Bizet, humiliated, goes backstage to hide. Here’s what the critics say in Le Siècle, where the protagonist of the opera is brutally attacked: “Carmen should be gagged, placed in a straitjacket, and have water poured over her head to cool off her uterine furies”. The journalist would probably have preferred the version proposed by the Ajax brand, in which a woman cleans her bathtub to the tune of La Habanera

From the novella by Mérimée to the libretto

No one had been shocked by the novella by Mérimée (of the same title) in 1847, in which Carmen walks “swaying her hips, like a filly from the Cordova stud farm. [...] At Seville every man paid her some bold compliment on her appearance.

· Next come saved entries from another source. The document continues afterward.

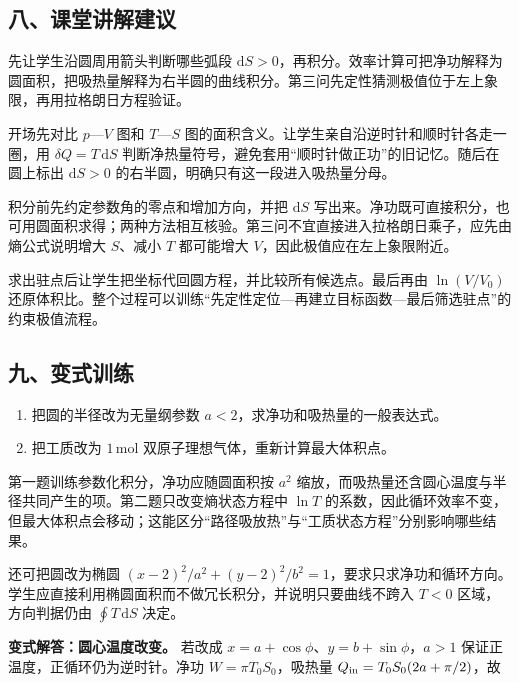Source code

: \documentclass[12pt,a4paper,UTF8]{ctexart}
\newcommand{\tightlist}{\setlength{\itemsep}{0pt}\setlength{\parskip}{0pt}}
\begin{document}
\subsection{八、课堂讲解建议}\label{ux516bux8bfeux5802ux8bb2ux89e3ux5efaux8bae-6}

先让学生沿圆周用箭头判断哪些弧段
\(\mathrm dS>0\)，再积分。效率计算可把净功解释为圆面积，把吸热量解释为右半圆的曲线积分。第三问先定性猜测极值位于左上象限，再用拉格朗日方程验证。

开场先对比 \(p\)---\(V\) 图和 \(T\)---\(S\)
图的面积含义。让学生亲自沿逆时针和顺时针各走一圈，用
\(\delta Q=T\,\mathrm dS\)
判断净热量符号，避免套用``顺时针做正功''的旧记忆。随后在圆上标出
\(\mathrm dS>0\) 的右半圆，明确只有这一段进入吸热量分母。

积分前先约定参数角的零点和增加方向，并把 \(\mathrm dS\)
写出来。净功既可直接积分，也可用圆面积求得；两种方法相互核验。第三问不宜直接进入拉格朗日乘子，应先由熵公式说明增大
\(S\)、减小 \(T\) 都可能增大 \(V\)，因此极值应在左上象限附近。

求出驻点后让学生把坐标代回圆方程，并比较所有候选点。最后再由
\(\ln(V/V_0)\)
还原体积比。整个过程可以训练``先定性定位---再建立目标函数---最后筛选驻点''的约束极值流程。

\subsection{九、变式训练}\label{ux4e5dux53d8ux5f0fux8badux7ec3-6}

\begin{enumerate}
\def\labelenumi{\arabic{enumi}.}
\tightlist
\item
  把圆的半径改为无量纲参数 \(a<2\)，求净功和吸热量的一般表达式。
\item
  把工质改为 \(1\,\mathrm{mol}\) 双原子理想气体，重新计算最大体积点。
\end{enumerate}

第一题训练参数化积分，净功应随圆面积按 \(a^2\)
缩放，而吸热量还含圆心温度与半径共同产生的项。第二题只改变熵状态方程中
\(\ln T\)
的系数，因此循环效率不变，但最大体积点会移动；这能区分``路径吸放热''与``工质状态方程''分别影响哪些结果。

还可把圆改为椭圆
\((x-2)^2/a^2+(y-2)^2/b^2=1\)，要求只求净功和循环方向。学生应直接利用椭圆面积而不做冗长积分，并说明只要曲线不跨入
\(T<0\) 区域，方向判据仍由 \(\oint T\,\mathrm dS\) 决定。

\textbf{变式解答：圆心温度改变。} 若改成
\(x=a+\cos\phi\)、\(y=b+\sin\phi\)，\(a>1\)
保证正温度，正循环仍为逆时针。净功 \(W=\pi T_0S_0\)，吸热量
\(Q_{\rm in}=T_0S_0(2a+\pi/2)\)，故
\end{document}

She had an answer for each and all, with her hand on her hip, as bold as the thorough gipsy she was”.

Bizet’s librettists - Meilhac and Halévy - are aware of the cheeky nature of its heroine, therefore they think they can fix things by opposing to Carmen - with her slotted skirt, her cigarette and cut-back blouse - the young Micaëla, a young peasant girl with blonde braids engaged to Don José, whom Carmen takes from her…

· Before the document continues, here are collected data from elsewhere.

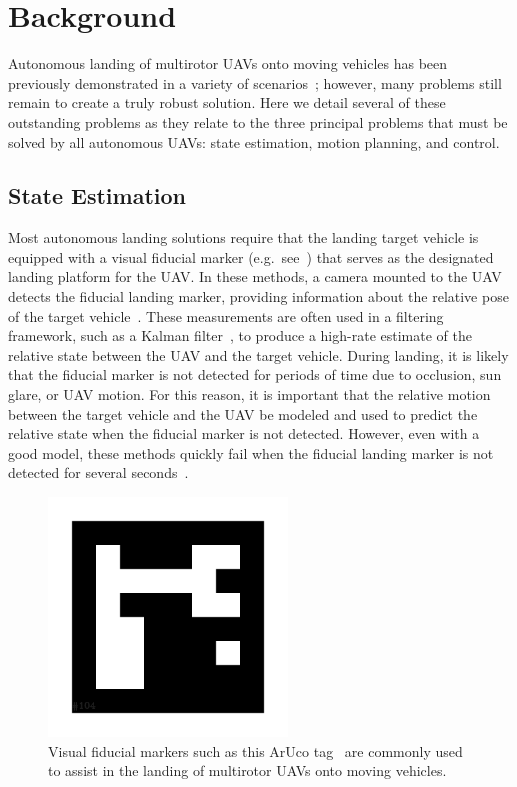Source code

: \section{Background}

Autonomous landing of multirotor UAVs onto moving vehicles has been previously
demonstrated in a variety of scenarios~\cite{wynn2019visual}; however, many problems still remain to
create a truly robust solution. Here we detail several of these outstanding
problems as they relate to the three principal problems that must be solved by
all autonomous UAVs: state estimation, motion planning, and control.

\subsection{State Estimation}
Most autonomous landing solutions require that the landing target vehicle is equipped
with a visual fiducial marker (e.g.~see~)
that serves as
the designated landing platform for the UAV.
In these methods, a camera mounted to the UAV detects the fiducial landing marker, providing
information about the relative pose of the target
vehicle~\cite{borowczyk2017autonomous}. These measurements are often used in a
filtering framework, such as a Kalman filter~\cite{kalman}, to produce a
high-rate estimate of the relative state between the UAV and the target
vehicle. During landing, it is likely
that the fiducial marker is not detected for periods of time due to occlusion,
sun glare, or UAV motion. For this reason, it is important that the relative
motion between the target vehicle and the UAV be modeled and used to predict
the relative state when the fiducial marker is not detected.
However, even with a good model,
these methods quickly fail when the fiducial landing
marker is not detected for several seconds~\cite{ling2014precision}.

\begin{figure}[h]
  \centering
  \includegraphics[width=2.5in]{figures/aruco_104.png}
  \caption[Visual Fiducial Marker]{Visual fiducial markers such as this
    ArUco tag~\cite{garrido2016generation} are commonly used to assist in the
  landing of multirotor UAVs onto moving vehicles.}
  \label{fig:aruco_tag}
\end{figure}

Performing as Carmen is quite hard. After Célestine Galli-Marié, many singers tried to be fit for this role, which is suitable for mezzo-sopranos or drama sopranos as well. For example, you can listen to Angela Gheorghiu under the direction of Michel Plasson or also to Elīna Garanča, whose performance was a triumph.

The experts knew

If, on one hand, the audience was shocked by Carmen and did not give it the warm response that its composer was hoping for, it is not a failure; many people welcome Bizet’s work: Tchaikovsky attends a performance and writes: "I am convinced that ten years hence Carmen will be the most popular opera in the world." Brahms sees it on about 20 different occasions, and Saint-Saëns writes to congratulate his good friend.

Georges Bizet (1838-1875)
Georges Bizet (1838-1875)  /  Wikimedia Commons

As for Nietzsche, in The Case of Wagner, he praises both the opera and its composer:

“To me, this work is a trip to Spain. [...] It is an exercise of seduction, irresistible, satanic, ironically provocative. This is how elders imagined Eros. I know nothing like it in [music].”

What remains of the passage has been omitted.